(Data excerpts)
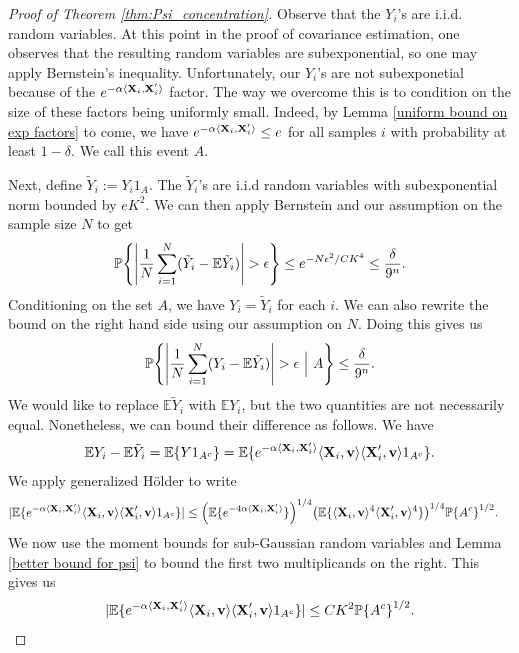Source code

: \documentclass[final,12pt]{colt2018} %
\numberwithin{equation}{section}
\DeclarePairedDelimiter{\abs}{\lvert}{\rvert}
\DeclarePairedDelimiter{\paren}{(}{)}
\DeclarePairedDelimiter{\braces}{\lbrace}{\rbrace}
\DeclarePairedDelimiter{\inprod}{\langle}{\rangle}
\renewcommand{\P}{\mathbb{P}}
\newcommand{\E}{\mathbb{E}}
\newcommand{\boldv}{\textbf{v}}
\newcommand{\boldX}{\textbf{X}}
\begin{document}
\begin{proof}[Proof of Theorem \ref{thm:Psi_concentration}]
	Observe that the $Y_i$'s are i.i.d. random variables. At this point in the proof of covariance estimation, one observes that the resulting random variables are subexponential, so one may apply Bernstein's inequality. Unfortunately, our $Y_i$'s are not subexponetial because of the $e^{-\alpha\inprod{\boldX_i,\boldX_i'}}$ factor. The way we overcome this is to condition on the size of these factors being uniformly small. Indeed, by Lemma \ref{uniform bound on exp factors} to come, we have $e^{-\alpha\inprod{\boldX_i,\boldX_i'}} \leq e$ for all samples $i$ with probability at least $1- \delta$. We call this event $A$.
	
	Next, define $\tilde{Y}_i := Y_i1_A$. The $\tilde{Y}_i$'s are i.i.d random variables with subexponential norm bounded by $eK^2$. We can then apply Bernstein and our assumption on the sample size $N$ to get
	\begin{align}
	\P\braces*{\abs*{\frac{1}{N}\sum_{i=1}^N \paren{\tilde{Y}_i - \E \tilde{Y}_i}} > \epsilon} \leq e^{-N\epsilon^2/CK^4} \leq \frac{\delta}{9^n}.
	\end{align}
	Conditioning on the set $A$, we have $Y_i = \tilde{Y}_i$ for each $i$. We can also rewrite the bound on the right hand side using our assumption on $N$. Doing this gives us
	\begin{align} \label{intermediate Y deviation}
	\P\braces*{\abs*{\frac{1}{N}\sum_{i=1}^N \paren{Y_i - \E \tilde{Y}_i}} > \epsilon \ \Big| \ A} \leq \frac{\delta}{9^n}.
	\end{align}
	We would like to replace $\E \tilde{Y}_i$ with $\E Y_i$, but the two quantities are not necessarily equal. Nonetheless, we can bound their difference as follows. We have
	\begin{align}
	\E Y_i - \E\tilde{Y}_i = \E \braces{Y1_{A^c}} = \E\braces{e^{-\alpha\inprod{\boldX_i,\boldX_i'}}\inprod{\boldX_i,\boldv}\inprod{\boldX_i',\boldv}1_{A^c}}.
	\end{align}
	We apply generalized H{\"o}lder to write
	\begin{align}
	\abs{\E\braces{e^{-\alpha\inprod{\boldX_i,\boldX_i'}}\inprod{\boldX_i,\boldv}\inprod{\boldX_i',\boldv}1_{A^c}}} & \leq \paren*{\E \braces{e^{-4\alpha\inprod{\boldX_i,\boldX_i'}}}}^{1/4} \paren*{\E\braces{\inprod{\boldX_i,\boldv}^4\inprod{\boldX_i',\boldv}^4}}^{1/4}\P\braces*{A^c}^{1/2}.
	\end{align}
	We now use the moment bounds for sub-Gaussian random variables and Lemma \ref{better bound for psi} to bound the first two multiplicands on the right. This gives us
	\begin{align}
	\abs{\E\braces{e^{-\alpha\inprod{\boldX_i,\boldX_i'}}\inprod{\boldX_i,\boldv}\inprod{\boldX_i',\boldv}1_{A^c}}} \leq CK^2\P\braces*{A^c}^{1/2}.
	\end{align}
	

\end{proof}
\end{document}
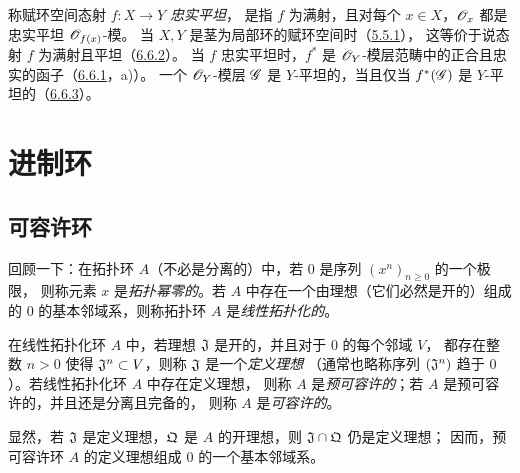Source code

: 称赋环空间态射 $f\colon X\to Y$ \emph{忠实平坦}，
是指 $f$ 为满射，且对每个 $x\in X$，$\mathscr O_x$ 都是忠实平坦 $\mathscr O_{f(x)}$-模。
当 $X,Y$ 是茎为局部环的赋环空间时（\hyperlink{para:0:5.5.1}{5.5.1}），
这等价于说态射 $f$ 为满射且平坦（\hyperlink{para:0:6.6.2}{6.6.2}）。
当 $f$ 忠实平坦时，$f^*$ 是 $\mathscr O_Y$-模层范畴中的正合且忠实的函子（\hyperlink{para:0:6.6.1}{6.6.1}，a)）。
一个 $\mathscr O_Y$-模层 $\mathscr G$ 是 $Y$-平坦的，当且仅当 $f^*(\mathscr G)$ 是 $Y$-平坦的（\hyperlink{para:0:6.6.3}{6.6.3}）。



\par

\section{进制环}\hypertarget{heading:0:7}{}
\subsection{可容许环}\hypertarget{heading:0:7.1}{}

回顾一下：在拓扑环 $A$（不必是分离的）中，若 $0$ 是序列 $(x^n)_{n\geq 0}$ 的一个极限，
则称元素 $x$ 是\emph{拓扑幂零的}。若 $A$ 中存在一个由理想（它们必然是开的）组成的
$0$ 的基本邻域系，则称拓扑环 $A$ 是\emph{线性拓扑化的}。

在线性拓扑化环 $A$ 中，若理想 $\mathfrak J$ 是开的，并且对于 $0$ 的每个邻域 $V$，
都存在整数 $n>0$ 使得 $\mathfrak J^n\subset V$，则称 $\mathfrak J$ 是一个\emph{定义理想}
（通常也略称序列 $(\mathfrak J^n)$ 趋于 $0$）。若线性拓扑化环 $A$ 中存在定义理想，
则称 $A$ 是\emph{预可容许的}；若 $A$ 是预可容许的，并且还是分离且完备的，
则称 $A$ 是\emph{可容许的}。

显然，若 $\mathfrak J$ 是定义理想，$\mathfrak Q$ 是 $A$ 的开理想，则 $\mathfrak J\cap\mathfrak Q$ 仍是定义理想；
因而，预可容许环 $A$ 的定义理想组成 $0$ 的一个基本邻域系。

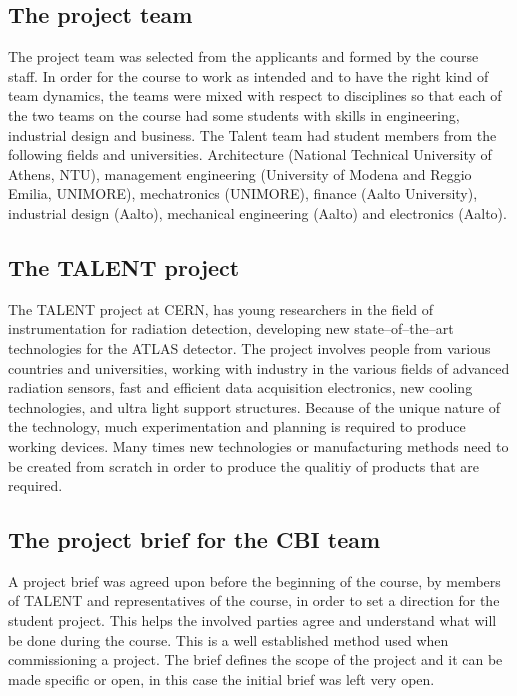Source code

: \documentclass[english,12pt,a4paper,pdftex]{article}
\begin{document}
\subsection{The project team}

The project team was selected from the applicants and formed by the course staff. In order for the course to work as intended and to have the right kind of team dynamics, the teams were mixed with respect to disciplines so that each of the two teams on the course had some students with skills in engineering, industrial design and business. The Talent team had student members from the following fields and universities. Architecture (National Technical University of Athens, NTU), management engineering (University of Modena and Reggio Emilia, UNIMORE), mechatronics (UNIMORE), finance (Aalto University), industrial design (Aalto), mechanical engineering (Aalto) and electronics (Aalto).


\subsection{The TALENT project}

The TALENT project at CERN, has young researchers in the field of instrumentation for radiation detection, developing new state--of--the--art technologies for the ATLAS detector. The project involves people from various countries and universities, working with industry in the various fields of advanced radiation sensors, fast and efficient data acquisition electronics, new cooling technologies, and ultra light support structures. Because of the unique nature of the technology, much experimentation and planning is required to produce working devices. Many times new technologies or manufacturing methods need to be created from scratch in order to produce the qualitiy of products that are required.


\subsection{The project brief for the CBI team}

A project brief was agreed upon before the beginning of the course, by members of TALENT and representatives of the course, in order to set a direction for the student project. This helps the involved parties agree and understand what will be done during the course. This is a well established method used when commissioning a project. The brief defines the scope of the project and it can be made specific or open, in this case the initial brief was left very open.
\end{document}
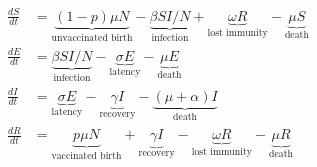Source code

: \begin{align*}

\frac{dS}{dt} &= \underbrace{(1-p)\mu N}_\textrm{unvaccinated birth} - \underbrace{\beta S I / N}_\textrm{infection} + \underbrace{\omega R}_\textrm{lost immunity} - \underbrace{ \mu S}_\text{death} 

\\

\frac{dE}{dt} &=  \underbrace{\beta S I / N}_\textrm{infection} - \underbrace{\sigma E}_\textrm{latency} - \underbrace{\mu E}_\text{death}

\\

\frac{dI}{dt} &=  \underbrace{\sigma E}_\textrm{latency} - \underbrace{\gamma I}_\text{recovery} - \underbrace{(\mu + \alpha)I}_\text{death}

\\

\frac{dR}{dt} &= \underbrace{p \mu N}_\textrm{vaccinated birth} + \underbrace{\gamma I}_\textrm{recovery} - \underbrace{\omega R}_\textrm{lost immunity}  - \underbrace{\mu R}_\textrm{death}

\end{align*}

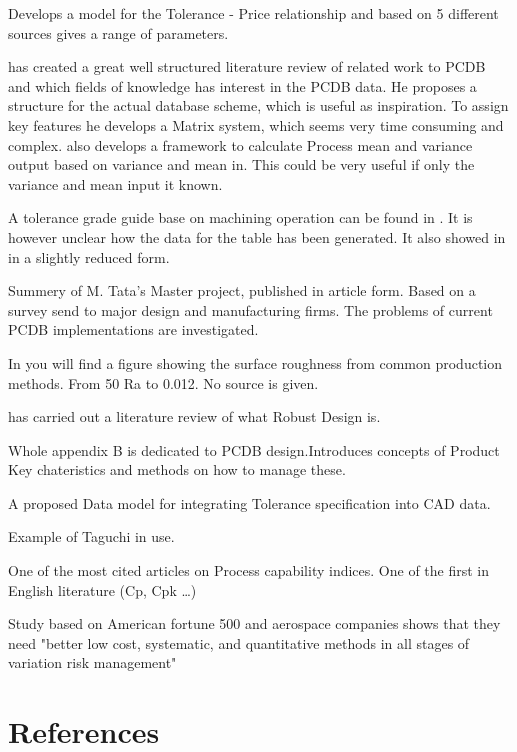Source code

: \documentclass[aip,amsmath,reprint, author-year]{revtex4-1}
\begin{document}
\citet{sfantsikopoulos1990cost} Develops a model for the Tolerance - Price relationship and based on 5 different sources gives a range of parameters. 

\citet{kern2003forecasting} has created a great well structured literature review of related work to PCDB and which fields of knowledge has interest in the PCDB data. He proposes a structure for the actual database scheme, which is useful as inspiration. To assign key features he develops a Matrix system, which seems very time consuming and complex. \citet{kern2003forecasting} also develops a framework to calculate Process mean and variance output based on variance and mean in. This could be very useful if only the variance and mean input it known.

A tolerance grade guide base on machining operation can be found in \citet{american1978preferred}. It is however unclear how the data for the table has been generated. It also showed in \citet{united1967preferred} in a slightly reduced form.

\citet{tata1999process} Summery of M. Tata's Master project, published in article form. Based on a survey send to major design and manufacturing firms. The problems of current PCDB implementations are investigated. 

In \citet[p. 715]{oberg2008machinery} you will find a figure showing the surface roughness from common production methods. From 50 Ra to 0.012. No source is given.

\citet{arvidsson2008principles} has carried out a literature review of what Robust Design is.


\citet{thornton2004variation} Whole appendix B is dedicated to PCDB design.Introduces concepts of Product Key chateristics and methods on how to manage these.

\citet{feng1995dimension} A proposed Data model for integrating Tolerance specification into CAD data. 

\citet{yang1998design} Example of Taguchi in use. 

\citet{kane1986process} One of the most cited articles on Process capability indices. One of the first in English literature (Cp, Cpk …)

\citet{thornton2000more}Study based on American fortune 500 and aerospace companies shows that they need "better low cost, systematic, and quantitative methods in all stages of variation risk management"

\section*{References}

\end{document}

EXERCISE AIM: Work through the records above line by line and count those that hold the string "hypertarget". Give only the result.

ANSWER FOR THE TASK: 2